--- Exercise directions ---
The response has to reproduce all entries exactly while excluding their pictures.

Top of Data excerpts

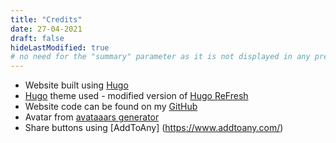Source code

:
 ```yaml
---
title: "Credits"
date: 27-04-2021
draft: false
hideLastModified: true
# no need for the "summary" parameter as it is not displayed in any previews
---
```


- Website built using [Hugo](https://gohugo.io/)
- [Hugo](https://gohugo.io/) theme used - modified version of [Hugo ReFresh](https://themes.gohugo.io/hugo-refresh/)
- Website code can be found on my [GitHub](https://github.com/trisha0996/trishafernandes-blog)
- Avatar from [avataaars generator](https://getavataaars.com/)
- Share buttons using [AddToAny] (https://www.addtoany.com/)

Bottom of Data excerpts

--- Written response ---
Source code

:
 ```yaml
---
title: "Credits"
date: 27-04-2021
draft: false
hideLastModified: true
# no need for the "summary" parameter as it is not displayed in any previews
---
```


- Website built using [Hugo](https://gohugo.io/)
- [Hugo](https://gohugo.io/) theme used - modified version of [Hugo ReFresh](https://themes.gohugo.io/hugo-refresh/)
- Website code can be found on my [GitHub](https://github.com/trisha0996/trishafernandes-blog)
- Avatar from [avataaars generator](https://getavataaars.com/)
- Share buttons using [AddToAny] (https://www.addtoany.com/)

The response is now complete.